Overseas markets also fell. European indexes were down a bit more than 1%. In Asia, the Shanghai Composite index fell 1.2%. Japan’s Nikkei 225 index gave up 0.7% and South Korea’s Kospi fell 1.4%.
Trade talks between the U.S. and China concluded Friday with no agreement and with the U.S. increasing import tariffs on $200 billion of Chinese goods to 25% from 10%. Officials also said they were preparing to expand tariffs to cover another $300 billion of goods.
China on Monday announced tariff increases on $60 billion of US imports.
Analysts have said investors should prepare for a more volatile stock market while the trade dispute deepens. Many are still confident that both sides will eventually reach a deal.
“Since we see a trade accord being reached in the not-too-distant future, we don’t expect the market to endure more than a short-lived spate of indigestion,” said Sam Stovall, chief investment strategist at CFRA.

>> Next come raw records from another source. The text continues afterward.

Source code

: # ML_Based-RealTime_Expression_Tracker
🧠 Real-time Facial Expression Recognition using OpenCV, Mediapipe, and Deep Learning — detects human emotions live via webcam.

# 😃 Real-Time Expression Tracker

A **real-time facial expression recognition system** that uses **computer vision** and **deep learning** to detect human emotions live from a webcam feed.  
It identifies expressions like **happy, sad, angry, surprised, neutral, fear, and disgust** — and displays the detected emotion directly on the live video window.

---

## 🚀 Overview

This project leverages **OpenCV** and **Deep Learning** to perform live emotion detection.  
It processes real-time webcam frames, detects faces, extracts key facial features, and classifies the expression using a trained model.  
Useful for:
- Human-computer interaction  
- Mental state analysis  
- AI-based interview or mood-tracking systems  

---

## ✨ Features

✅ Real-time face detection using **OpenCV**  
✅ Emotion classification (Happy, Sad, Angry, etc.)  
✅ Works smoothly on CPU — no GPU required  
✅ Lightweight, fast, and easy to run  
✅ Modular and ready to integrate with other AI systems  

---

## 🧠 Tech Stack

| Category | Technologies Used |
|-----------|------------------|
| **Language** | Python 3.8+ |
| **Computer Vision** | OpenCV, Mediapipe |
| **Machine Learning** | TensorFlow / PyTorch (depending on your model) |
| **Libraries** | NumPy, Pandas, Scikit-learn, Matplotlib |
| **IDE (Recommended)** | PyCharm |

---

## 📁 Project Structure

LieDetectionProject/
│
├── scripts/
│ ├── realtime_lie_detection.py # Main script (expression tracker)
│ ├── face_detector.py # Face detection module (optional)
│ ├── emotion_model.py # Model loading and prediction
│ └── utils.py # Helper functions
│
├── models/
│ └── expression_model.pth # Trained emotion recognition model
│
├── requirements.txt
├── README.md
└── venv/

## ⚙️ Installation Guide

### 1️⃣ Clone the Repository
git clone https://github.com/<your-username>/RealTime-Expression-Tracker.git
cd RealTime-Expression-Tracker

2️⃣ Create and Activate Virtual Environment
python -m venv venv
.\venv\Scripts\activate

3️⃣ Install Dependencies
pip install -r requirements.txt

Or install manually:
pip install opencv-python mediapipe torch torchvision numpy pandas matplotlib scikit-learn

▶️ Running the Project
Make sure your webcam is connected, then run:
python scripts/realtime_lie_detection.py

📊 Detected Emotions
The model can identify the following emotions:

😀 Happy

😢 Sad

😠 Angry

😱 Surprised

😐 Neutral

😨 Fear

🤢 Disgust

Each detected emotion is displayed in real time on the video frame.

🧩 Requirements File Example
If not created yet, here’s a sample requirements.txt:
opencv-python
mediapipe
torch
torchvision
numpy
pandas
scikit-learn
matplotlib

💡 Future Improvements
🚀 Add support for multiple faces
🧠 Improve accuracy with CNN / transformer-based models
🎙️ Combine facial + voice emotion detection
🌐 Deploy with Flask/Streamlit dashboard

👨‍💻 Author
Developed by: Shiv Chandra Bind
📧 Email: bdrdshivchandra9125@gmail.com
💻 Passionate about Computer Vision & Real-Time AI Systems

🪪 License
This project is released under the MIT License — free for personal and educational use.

The deteriorating trade negotiations follow what has been a mostly calm period of trading where solid economic data and corporate earnings helped push the market steadily higher. The S&P 500 is still up 12.5% of the year with technology stocks blowing away rest of the market with 19% gains.
Investors have so far made it through the bulk of first quarter corporate earnings reports in decent shape. Earlier in the year they had expected earnings to severely contract, but results so far show less than a 1% drop in profit.
The escalating trade war threatens to spoil an expected earnings recovery in the second half, however.
“Investors are increasingly worried an anticipated second-half profit rebound may now evaporate as President (Donald) Trump’s threat to tariff the remaining $325 billion in Chinese imports would disproportionately target consumer products like iPhones, thereby posing a greater threat to the consumption-driven US economy,” said Alec Young, managing director of global markets research at FTSE Russell.
Elsewhere in the market, generic drug developers are sinking after many of them were accused of artificially inflating and manipulating prices. The lawsuit from attorneys general in more than 40 states alleges that for many years the makers of generic drugs worked together to fix prices.
Teva, which was specifically mentioned, fell 14%. Mylan fell 7.5%
Ride-sharing company Uber fell another 8.6% on its first full day of trading following its rocky debut on the stock market Friday. The stock had priced at $45 at its initial public offering but is now trading just below $38.
Gold mining companies were some of the few stocks making gains amid the broad market slump. Barrick Gold and Newmont Goldcorp both rose about 1%.